**What the task requires**
The lines to return begin at the one containing "- **努力价值**：认识到努力的价值和意义" and end at the final line of the material; output them exactly and only them.

**Available data**
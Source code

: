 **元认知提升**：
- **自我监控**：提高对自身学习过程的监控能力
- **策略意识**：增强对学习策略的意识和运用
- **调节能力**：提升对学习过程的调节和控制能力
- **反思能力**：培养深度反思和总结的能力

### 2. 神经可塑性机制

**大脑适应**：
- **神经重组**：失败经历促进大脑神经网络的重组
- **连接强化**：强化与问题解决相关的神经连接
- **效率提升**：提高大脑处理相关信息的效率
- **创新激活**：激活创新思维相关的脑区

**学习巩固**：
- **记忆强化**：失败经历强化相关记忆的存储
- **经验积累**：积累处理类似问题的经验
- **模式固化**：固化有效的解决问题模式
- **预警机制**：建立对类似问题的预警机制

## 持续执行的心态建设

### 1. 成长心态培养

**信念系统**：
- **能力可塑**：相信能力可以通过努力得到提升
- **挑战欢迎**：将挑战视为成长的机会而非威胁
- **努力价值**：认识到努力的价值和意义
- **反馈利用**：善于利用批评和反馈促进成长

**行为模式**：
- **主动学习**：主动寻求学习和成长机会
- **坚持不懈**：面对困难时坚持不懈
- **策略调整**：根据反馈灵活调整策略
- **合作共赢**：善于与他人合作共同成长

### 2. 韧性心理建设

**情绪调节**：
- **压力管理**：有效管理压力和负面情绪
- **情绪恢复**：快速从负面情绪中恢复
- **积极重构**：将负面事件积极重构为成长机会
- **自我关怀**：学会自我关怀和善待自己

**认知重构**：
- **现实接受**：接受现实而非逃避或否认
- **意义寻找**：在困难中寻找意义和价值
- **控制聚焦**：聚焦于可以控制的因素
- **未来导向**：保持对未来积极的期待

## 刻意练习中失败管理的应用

**Reply to the task**
- **努力价值**：认识到努力的价值和意义
- **反馈利用**：善于利用批评和反馈促进成长

**行为模式**：
- **主动学习**：主动寻求学习和成长机会
- **坚持不懈**：面对困难时坚持不懈
- **策略调整**：根据反馈灵活调整策略
- **合作共赢**：善于与他人合作共同成长

### 2. 韧性心理建设

**情绪调节**：
- **压力管理**：有效管理压力和负面情绪
- **情绪恢复**：快速从负面情绪中恢复
- **积极重构**：将负面事件积极重构为成长机会
- **自我关怀**：学会自我关怀和善待自己

**认知重构**：
- **现实接受**：接受现实而非逃避或否认
- **意义寻找**：在困难中寻找意义和价值
- **控制聚焦**：聚焦于可以控制的因素
- **未来导向**：保持对未来积极的期待

## 刻意练习中失败管理的应用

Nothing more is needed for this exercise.